→ **Your task**: For the records below, print the lines from the line with "Voici les états de présence par shift." through the line with "verte unie, indique" exactly as written; include both end lines and exclude the rest.

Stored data
—————
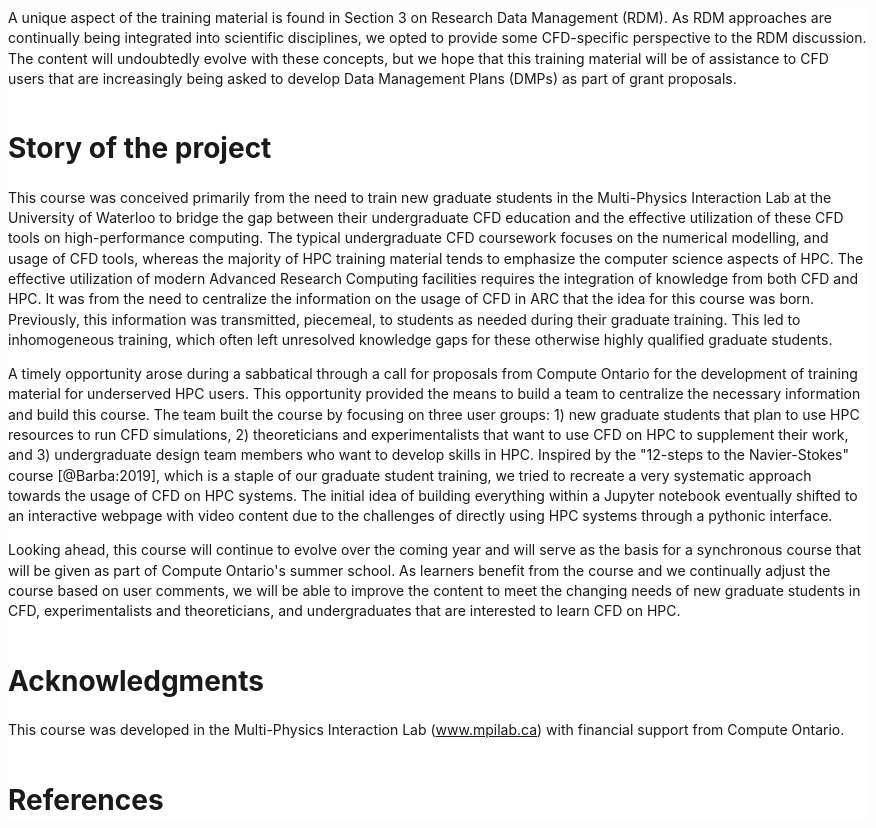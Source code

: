 A unique aspect of the training material is found in Section 3 on Research Data Management (RDM). As RDM approaches are continually being integrated into scientific disciplines, we opted to provide some CFD-specific perspective to the RDM discussion. The content will undoubtedly evolve with these concepts, but we hope that this training material will be of assistance to CFD users that are increasingly being asked to develop Data Management Plans (DMPs) as part of grant proposals.





# Story of the project
This course was conceived primarily from the need to train new graduate students in the Multi-Physics Interaction Lab at the University of Waterloo to bridge the gap between their undergraduate CFD education and the effective utilization of these CFD tools on high-performance computing. The typical undergraduate CFD coursework focuses on the numerical modelling, and usage of CFD tools, whereas the majority of HPC training material tends to emphasize the computer science aspects of HPC. The effective utilization of modern Advanced Research Computing facilities requires the integration of knowledge from both CFD and HPC. It was from the need to centralize the information on the usage of CFD in ARC that the idea for this course was born. Previously, this information was transmitted, piecemeal, to students as needed during their graduate training. This led to inhomogeneous training, which often left unresolved knowledge gaps for these otherwise highly qualified graduate students.

A timely opportunity arose during a sabbatical through a call for proposals from Compute Ontario for the development of training material for underserved HPC users. This opportunity provided the means to build a team to centralize the necessary information and build this course. The team built the course by focusing on three user groups: 1) new graduate students that plan to use HPC resources to run CFD simulations, 2) theoreticians and experimentalists that want to use CFD on HPC to supplement their work, and 3) undergraduate design team members who want to develop skills in HPC.  Inspired by the "12-steps to the Navier-Stokes" course [@Barba:2019], which is a staple of our graduate student training, we tried to recreate a very systematic approach towards the usage of CFD on HPC systems. The initial idea of building everything within a Jupyter notebook eventually shifted to an interactive webpage with video content due to the challenges of directly using HPC systems through a pythonic interface. 

Looking ahead, this course will continue to evolve over the coming year and will serve as the basis for a synchronous course that will be given as part of Compute Ontario's summer school. As learners benefit from the course and we continually adjust the course based on user comments, we will be able to improve the content to meet the changing needs of new graduate students in CFD, experimentalists and theoreticians, and undergraduates that are interested to learn CFD on HPC.


# Acknowledgments
This course was developed in the Multi-Physics Interaction Lab (www.mpilab.ca) with financial support from Compute Ontario.


# References
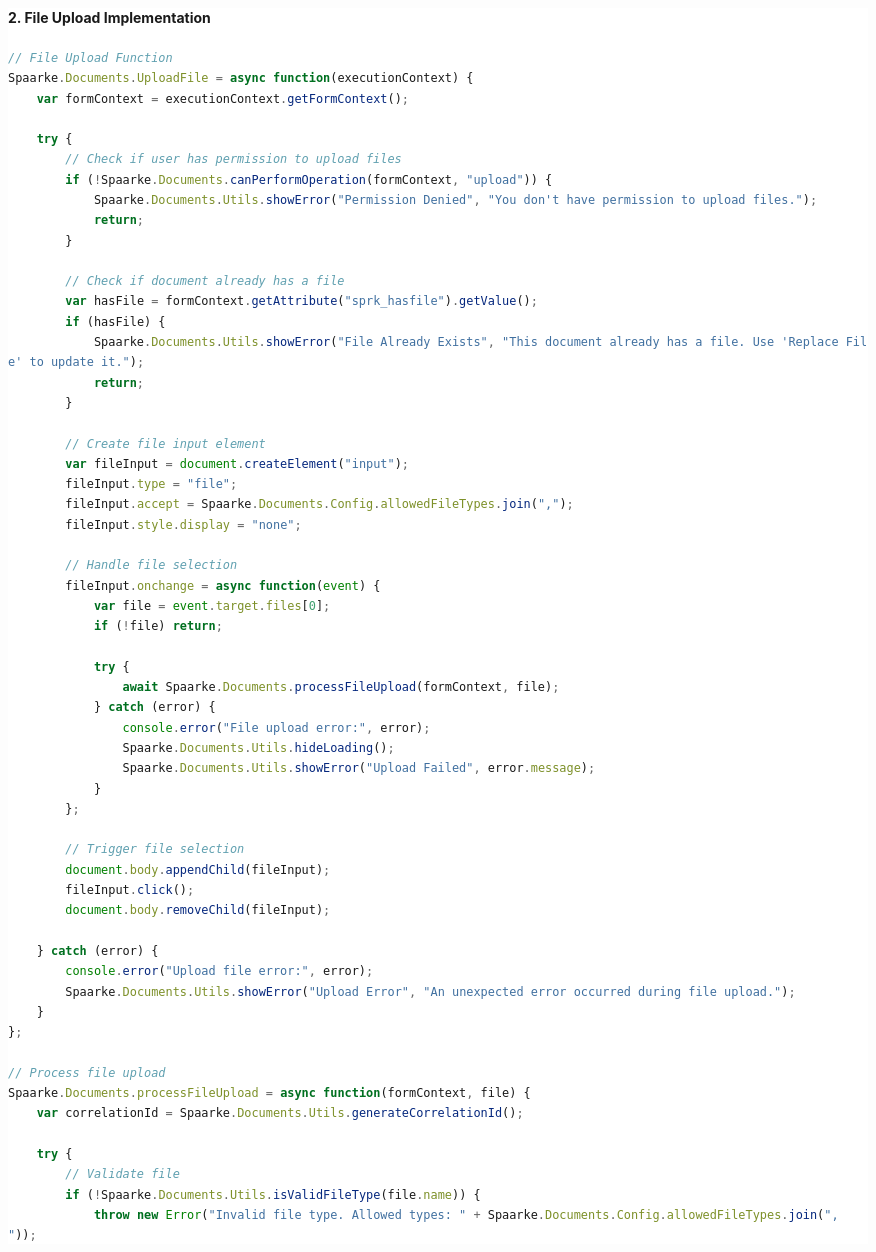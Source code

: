 #### **2. File Upload Implementation**

```javascript
// File Upload Function
Spaarke.Documents.UploadFile = async function(executionContext) {
    var formContext = executionContext.getFormContext();

    try {
        // Check if user has permission to upload files
        if (!Spaarke.Documents.canPerformOperation(formContext, "upload")) {
            Spaarke.Documents.Utils.showError("Permission Denied", "You don't have permission to upload files.");
            return;
        }

        // Check if document already has a file
        var hasFile = formContext.getAttribute("sprk_hasfile").getValue();
        if (hasFile) {
            Spaarke.Documents.Utils.showError("File Already Exists", "This document already has a file. Use 'Replace File' to update it.");
            return;
        }

        // Create file input element
        var fileInput = document.createElement("input");
        fileInput.type = "file";
        fileInput.accept = Spaarke.Documents.Config.allowedFileTypes.join(",");
        fileInput.style.display = "none";

        // Handle file selection
        fileInput.onchange = async function(event) {
            var file = event.target.files[0];
            if (!file) return;

            try {
                await Spaarke.Documents.processFileUpload(formContext, file);
            } catch (error) {
                console.error("File upload error:", error);
                Spaarke.Documents.Utils.hideLoading();
                Spaarke.Documents.Utils.showError("Upload Failed", error.message);
            }
        };

        // Trigger file selection
        document.body.appendChild(fileInput);
        fileInput.click();
        document.body.removeChild(fileInput);

    } catch (error) {
        console.error("Upload file error:", error);
        Spaarke.Documents.Utils.showError("Upload Error", "An unexpected error occurred during file upload.");
    }
};

// Process file upload
Spaarke.Documents.processFileUpload = async function(formContext, file) {
    var correlationId = Spaarke.Documents.Utils.generateCorrelationId();

    try {
        // Validate file
        if (!Spaarke.Documents.Utils.isValidFileType(file.name)) {
            throw new Error("Invalid file type. Allowed types: " + Spaarke.Documents.Config.allowedFileTypes.join(", "));
```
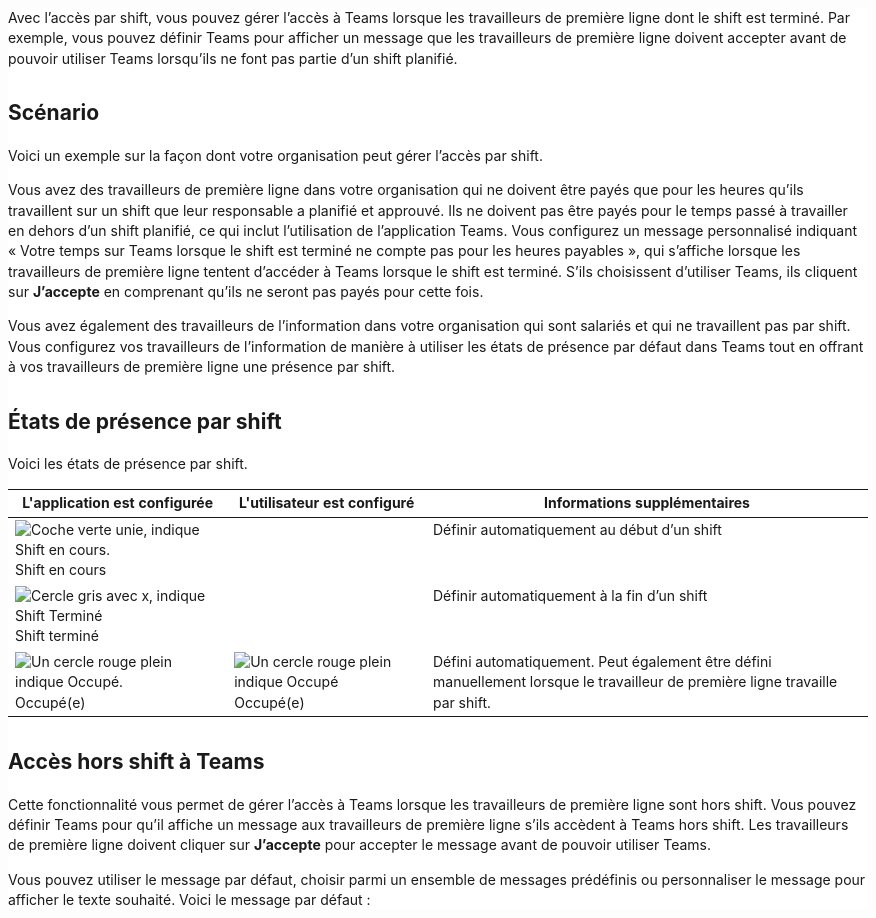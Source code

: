 Avec l’accès par shift, vous pouvez gérer l’accès à Teams lorsque les travailleurs de première ligne dont le shift est terminé. Par exemple, vous pouvez définir Teams pour afficher un message que les travailleurs de première ligne doivent accepter avant de pouvoir utiliser Teams lorsqu’ils ne font pas partie d’un shift planifié.  

## <a name="scenario"></a>Scénario

Voici un exemple sur la façon dont votre organisation peut gérer l’accès par shift.

Vous avez des travailleurs de première ligne dans votre organisation qui ne doivent être payés que pour les heures qu’ils travaillent sur un shift que leur responsable a planifié et approuvé. Ils ne doivent pas être payés pour le temps passé à travailler en dehors d’un shift planifié, ce qui inclut l’utilisation de l’application Teams. Vous configurez un message personnalisé indiquant « Votre temps sur Teams lorsque le shift est terminé ne compte pas pour les heures payables », qui s’affiche lorsque les travailleurs de première ligne tentent d’accéder à Teams lorsque le shift est terminé. S’ils choisissent d’utiliser Teams, ils cliquent sur **J’accepte** en comprenant qu’ils ne seront pas payés pour cette fois.

Vous avez également des travailleurs de l’information dans votre organisation qui sont salariés et qui ne travaillent pas par shift. Vous configurez vos travailleurs de l’information de manière à utiliser les états de présence par défaut dans Teams tout en offrant à vos travailleurs de première ligne une présence par shift.

## <a name="shift-based-presence-states"></a>États de présence par shift

Voici les états de présence par shift.

|L'application est configurée |L'utilisateur est configuré  |Informations supplémentaires  |
|---------|---------|---------|
|![Coche verte unie, indique Shift en cours.](media/flw-presence-on-shift.png) Shift en cours     |         |Définir automatiquement au début d’un shift         |
|![Cercle gris avec x, indique Shift Terminé](media/flw-presence-off-shift.png) Shift terminé     |         |Définir automatiquement à la fin d’un shift         |
|![Un cercle rouge plein indique Occupé.](media/flw-presence-busy.png) Occupé(e)      | ![Un cercle rouge plein indique Occupé](media/flw-presence-busy.png) Occupé(e)         |Défini automatiquement. Peut également être défini manuellement lorsque le travailleur de première ligne travaille par shift.|

## <a name="off-shift-access-to-teams"></a>Accès hors shift à Teams

Cette fonctionnalité vous permet de gérer l’accès à Teams lorsque les travailleurs de première ligne sont hors shift. Vous pouvez définir Teams pour qu’il affiche un message aux travailleurs de première ligne s’ils accèdent à Teams hors shift. Les travailleurs de première ligne doivent cliquer sur **J’accepte** pour accepter le message avant de pouvoir utiliser Teams.

Vous pouvez utiliser le message par défaut, choisir parmi un ensemble de messages prédéfinis ou personnaliser le message pour afficher le texte souhaité. Voici le message par défaut :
—————
→ **Answer area**:
Voici les états de présence par shift.

|L'application est configurée |L'utilisateur est configuré  |Informations supplémentaires  |
|---------|---------|---------|
|![Coche verte unie, indique Shift en cours.](media/flw-presence-on-shift.png) Shift en cours     |         |Définir automatiquement au début d’un shift         |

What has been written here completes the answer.